Selon Tony Judt

« Les années 1968-75 furent les années charnières de la seconde moitié de notre siècle. La révolution culturelle que nous avons appelée de façon quelque peu trompeuse « les années 60 » atteignit son apogée au début des années 1970 et entra dans le courant dominant de la vie publique et dans le vocabulaire commun. Le communisme « révisionniste » ou réformateur poussa son dernier souffle, optimiste, en Tchécoslovaquie et en Pologne en 1968 ; sa défaite signala d’abord la fin d’une chimère eu Europe orientale et, en second lieu, peu après, la première étape du démantèlement de ce même espoir attendri à l’Ouest – avec la traduction en 1973 de L’Archipel du Goulag de Soljenitsyne –, ainsi que la fin des illusions de la Vieille comme de la Nouvelle Gauche. Au Proche-Orient, la trêve instable conclue après 1967 entre Israël et les Etats arabes fut suivie de la guerre du Kippour, de l’embargo pétrolier et de la flambée des prix, en sorte que l’équilibre des pouvoirs s’en trouva radicalement modifié à la fois dans cette région et dans les relations entre les Arabes et les Grandes Puissances. En Asie du Sud, un nouveau pays – le Bengladesh – naquit, au terme d’une guerre entre l’Inde et le Pakistan.
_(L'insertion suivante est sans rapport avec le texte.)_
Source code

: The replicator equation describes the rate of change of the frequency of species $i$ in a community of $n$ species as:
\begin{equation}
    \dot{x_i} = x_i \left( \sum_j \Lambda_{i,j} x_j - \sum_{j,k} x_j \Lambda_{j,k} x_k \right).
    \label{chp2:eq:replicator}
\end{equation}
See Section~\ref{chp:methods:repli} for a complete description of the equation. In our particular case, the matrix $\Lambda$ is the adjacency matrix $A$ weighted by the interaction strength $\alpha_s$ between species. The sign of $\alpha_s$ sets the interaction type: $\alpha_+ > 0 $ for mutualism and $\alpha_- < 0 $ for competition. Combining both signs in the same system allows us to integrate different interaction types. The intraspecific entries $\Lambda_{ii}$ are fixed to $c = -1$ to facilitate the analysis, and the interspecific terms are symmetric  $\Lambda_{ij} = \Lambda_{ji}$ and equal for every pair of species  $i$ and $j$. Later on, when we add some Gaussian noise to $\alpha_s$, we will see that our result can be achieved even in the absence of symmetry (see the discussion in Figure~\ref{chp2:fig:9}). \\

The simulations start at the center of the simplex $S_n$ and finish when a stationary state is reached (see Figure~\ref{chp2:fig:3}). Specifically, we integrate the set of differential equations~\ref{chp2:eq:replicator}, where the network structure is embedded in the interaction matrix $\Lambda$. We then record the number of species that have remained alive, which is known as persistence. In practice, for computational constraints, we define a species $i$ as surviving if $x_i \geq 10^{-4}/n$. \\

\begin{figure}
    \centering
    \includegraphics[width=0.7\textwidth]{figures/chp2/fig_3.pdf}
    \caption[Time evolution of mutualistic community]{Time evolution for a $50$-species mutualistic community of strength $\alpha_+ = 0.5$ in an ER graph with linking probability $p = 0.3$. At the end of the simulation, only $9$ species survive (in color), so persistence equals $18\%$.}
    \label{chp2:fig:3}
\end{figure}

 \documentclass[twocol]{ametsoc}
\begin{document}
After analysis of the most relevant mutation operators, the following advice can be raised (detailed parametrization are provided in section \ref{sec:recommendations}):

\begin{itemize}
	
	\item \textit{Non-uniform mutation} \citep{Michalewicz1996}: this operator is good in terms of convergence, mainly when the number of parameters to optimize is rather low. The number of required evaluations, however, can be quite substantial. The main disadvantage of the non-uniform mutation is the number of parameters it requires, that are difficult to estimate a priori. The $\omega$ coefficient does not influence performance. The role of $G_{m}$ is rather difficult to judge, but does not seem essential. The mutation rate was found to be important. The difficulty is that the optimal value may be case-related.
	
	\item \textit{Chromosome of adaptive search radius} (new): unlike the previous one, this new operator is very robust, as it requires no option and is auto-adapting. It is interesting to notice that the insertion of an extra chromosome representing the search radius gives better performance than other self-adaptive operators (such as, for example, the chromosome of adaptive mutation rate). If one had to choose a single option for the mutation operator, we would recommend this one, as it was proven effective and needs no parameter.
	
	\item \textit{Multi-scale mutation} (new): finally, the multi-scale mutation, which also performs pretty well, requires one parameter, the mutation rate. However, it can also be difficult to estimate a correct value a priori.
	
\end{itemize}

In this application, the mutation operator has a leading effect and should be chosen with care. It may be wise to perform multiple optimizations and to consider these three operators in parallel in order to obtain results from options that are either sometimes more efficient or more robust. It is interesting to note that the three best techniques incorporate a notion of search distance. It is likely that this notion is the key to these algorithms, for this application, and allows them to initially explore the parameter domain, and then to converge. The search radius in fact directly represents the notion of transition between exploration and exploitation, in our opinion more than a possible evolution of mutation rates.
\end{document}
En 1968, les Etats-Unis étaient toujours massivement présents en Asie du Sud-Est, avec plus d’un demi-million de troupes dans le seul Sud-Vietnam. Plus important encore, ils continuaient d’être les banquiers du monde, grâce au système de l’après-guerre mis en place à Bretton Woods en 1944 : le dollar, dont la relation avec les autres devises était fondée sur des taux de change fixes, était la monnaie de réserve internationale, garantie par les réserves d’or américaines. A partir d’août 1971, ce rôle intenable et de plus en plus symbolique fut abandonné aux initiatives politiques nationales et internationales et aux fluctuations des marchées monétaires et commerciaux. L’année suivante, dans un mouvement auquel ces changements n’étaient pas étrangers, les Etats membres de la Communauté européenne décidèrent de se consacrer à l’objectif, pourtant lointain, de l’unité politique. Les certitudes de la guerre froide, pleines de tensions mais familières, avaient laissé place à la « Détente » : entre les Etats-Unis et l’Union soviétique (SALT 1, le premier accord international de limitation des armements stratégiques, fut signé en 1972), et entre l’Allemagne et ses voisins orientaux, dans le sillage de l’Ostpolitik de Willy Brandt et des traités et accords qu’il établit avec l’Union soviétique en 1970, et dans les années qui suivirent.
Après avoir soigneusement ignoré la Chine communiste pendant deux décennies, les Etats-Unis entamèrent une série de contacts et de réunions avec les dirigeants chinois qui devait culminer (en 1979) avec la restauration des relations diplomatiques entre les deux pays, ce qui eût été impensable pour la plupart des hommes politiques et hommes d’Etat américains de l’époque de la guerre froide. En avril 1975, les Etats-Unis avaient été chassés du Vietnam et du Cambodge ; deux mois plus tard, la conférence d’Helsinki sur la sécurité et la coopération en Europe se réunit. Les développements internationaux spectaculaires des années 1980 étaient encore imprévus et impensables (sauf peut-être pour une poignée de dissidents emprisonnés en Europe de l’Est) ; mais leurs fondations étaient maintenant en place. »

Tony Judt, Retour sur le XXe siècle. Une histoire de la pensée contemporaine, Ed. Héloïse d’Ormesson, Paris, 2010, pp. 480-482.